Des Ecrits de Lacan aux écrans de l’acquis
Car si Lacan en effet interroge Freud, il sonde la psychanalyse, et son objet, à la lumière diffractée d’un «structuralisme» nourri aussi bien d’anthropologie (Lévi-Strauss), de philosophie (Althusser) que de linguistique (Saussure). C’est cette dernière discipline surtout qui a interpelé Lacan, à partir de quoi sa relecture de Freud débouchait sur une analyse de l’inconscient dans son rapport au langage, voire de l’inconscient lui-même conçu comme langage. Ceci pour prévenir qu’une déambulation dans l’oeuvre de Lacan ne saurait se confondre avec une promenade dans un bric-à-brac «imaginaire», quand bien même l’homme aux cigares torsadés entretenait bel et bien un rapport assidu à la production artistique.
Ce qu’il nomma le «stade du miroir», ainsi, ne peut s’élucider par de complaisantes variations sur l’«Origine du monde», de Valie Export à Deborah de Robertis – Lacan certes a exploré cette «fente»-là, il fut possesseur un temps durant du tableau de Courbet, mais il n’est pas sûr que le visiteur y trouvera la lumière susceptible d’éclairer le concept.
La section «La Femme n’existe pas», autre exemple, se réfère à la réfutation par Lacan d’une «essence» féminine, qui dès lors ne peut se résorber dans l’exposition de productions féministes.
Pour dire autrement notre réserve, s’il est permis, face à cette exposition: la tentation pour ses concepteurs était grande de monter un caroussel sémiologique autour du miroir, du regard, un florilège qui citerait l’oeuvre de Lacan par allégorie, analogie ou simple association. La tentation était grande, faute de signifier ce qui ne pouvait l’être, de multiplier les écriteaux sur lesquels on peut lire les formules emblématiques de cette oeuvre, sachant qu’une citation ne fait pas une exposition, sachant, plus foncièrement, que le discours lacanien ne saurait se réduire à ses «punchlines» les plus ébouriffantes. La tentation était grande, partant, d’inscrire Lacan dans un assortiment bariolé de toiles, d’objets, de fantasmagories à l’enseigne du surréalisme, mais on n’élucide pas Lacan en le confrontant aux oeuvres de Salvador Dali ou Pablo Picasso, d’André Masson ou Georges Bataille. La tentation étant grande, pour user d’un langage lacanien, d’occulter les Ecrits de Lacan par les écrans de l’acquis, un acquis qui faute de restaurer l’oeuvre dans sa complexité la gèle dans son pittoresque, son caractère déluré, voire scabreux, et l’exposition au Centre Pompidou n’y a pas échappé complètement.
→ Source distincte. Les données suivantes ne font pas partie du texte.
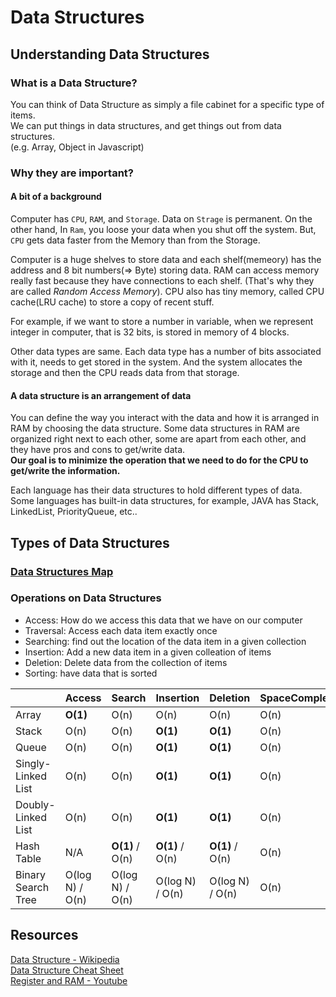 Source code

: # Data Structures

## Understanding Data Structures

### What is a Data Structure?

You can think of Data Structure as simply a file cabinet for a specific type of items.\
We can put things in data structures, and get things out from data structures.\
(e.g. Array, Object in Javascript)

### Why they are important?

#### A bit of a background

Computer has `CPU`, `RAM`, and `Storage`. Data on `Strage` is permanent. On the other hand, In `Ram`, you loose your data when you shut off the system. But, `CPU` gets data faster from the Memory than from the Storage.

Computer is a huge shelves to store data and each shelf(memeory) has the address and 8 bit numbers(=> Byte) storing data. RAM can access memory really fast because they have connections to each shelf. (That's why they are called _Random Access Memory_). CPU also has tiny memory, called CPU cache(LRU cache) to store a copy of recent stuff.

For example, if we want to store a number in variable,
when we represent integer in computer, that is 32 bits, is stored in memory of 4 blocks.

Other data types are same. Each data type has a number of bits associated with it, needs to get stored in the system.
And the system allocates the storage and then the CPU reads data from that storage.

#### A data structure is an arrangement of data

You can define the way you interact with the data and how it is arranged in RAM by choosing the data structure. Some data structures in RAM are organized right next to each other, some are apart from each other, and they have pros and cons to get/write data.\
**Our goal is to minimize the operation that we need to do for the CPU to get/write the information.**

Each language has their data structures to hold different types of data. Some languages has built-in data structures, for example, JAVA has Stack, LinkedList, PriorityQueue, etc..

## Types of Data Structures

### [Data Structures Map](https://coggle.it/diagram/W5E5tqYlrXvFJPsq/t/master-the-interview-click-here-for-course-link/c25f98c73a03f5b1107cd0e2f4bce29c9d78e31655e55cb0b785d56f0036c9d1)

### Operations on Data Structures

- Access: How do we access this data that we have on our computer
- Traversal: Access each data item exactly once
- Searching: find out the location of the data item in a given collection
- Insertion: Add a new data item in a given colleation of items
- Deletion: Delete data from the collection of items
- Sorting: have data that is sorted

|                    | Access          | Search          | Insertion       | Deletion        | SpaceComplexity |
| ------------------ | --------------- | --------------- | --------------- | --------------- | --------------- |
| Array              | **O(1)**        | O(n)            | O(n)            | O(n)            | O(n)            |
| Stack              | O(n)            | O(n)            | **O(1)**        | **O(1)**        | O(n)            |
| Queue              | O(n)            | O(n)            | **O(1)**        | **O(1)**        | O(n)            |
| Singly-Linked List | O(n)            | O(n)            | **O(1)**        | **O(1)**        | O(n)            |
| Doubly-Linked List | O(n)            | O(n)            | **O(1)**        | **O(1)**        | O(n)            |
| Hash Table         | N/A             | **O(1)** / O(n) | **O(1)** / O(n) | **O(1)** / O(n) | O(n)            |
| Binary Search Tree | O(log N) / O(n) | O(log N) / O(n) | O(log N) / O(n) | O(log N) / O(n) | O(n)            |

## Resources

[Data Structure - Wikipedia](https://en.wikipedia.org/wiki/List_of_data_structures)\
[Data Structure Cheat Sheet](https://zerotomastery.io/cheatsheets/data-structures-and-algorithms-cheat-sheet/#what-are-data-structures)\
[Register and RAM - Youtube](https://www.youtube.com/watch?v=fpnE6UAfbtU)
En cette époque où tout fout Lacan, réjouissons-nous de cette exposition en caisse de résonances, qui célèbre la profusion du signifiant et les jeux qu’il autorise.
Tout fout Lacan
Quelle alternative cependant à cette démarche de mise en perspective, de démultiplication, de saturation? Aurait-on préféré une exposition «didactique», qui à chaque station aurait proposé une étude de texte, à commencer par le fameux Séminaire, étude qui forcément eut été fastidieuse? Non, bien sûr, et l’on saura gré aux responsables de celle-ci de nous confronter à Lacan en connaissance de cause, au su des difficultés et des périls de l’entreprise. De proposer somme toute – et nous voici parvenus au deuxième cheminement possible, l’option indulgente – un chassé-croisé au coeur de l’oeuvre, un parcours «frivole», qui loin d’une quête crispée de dévoilement invite à se laisser porter, à la façon de l’analysant sur le divan, par la dérive incessante des signifiants, des symboles, des rêves, en laissant à l’analysant-visiteur le privilège d’un voyage à l’origine du monde, du langage, de la loi et du moi.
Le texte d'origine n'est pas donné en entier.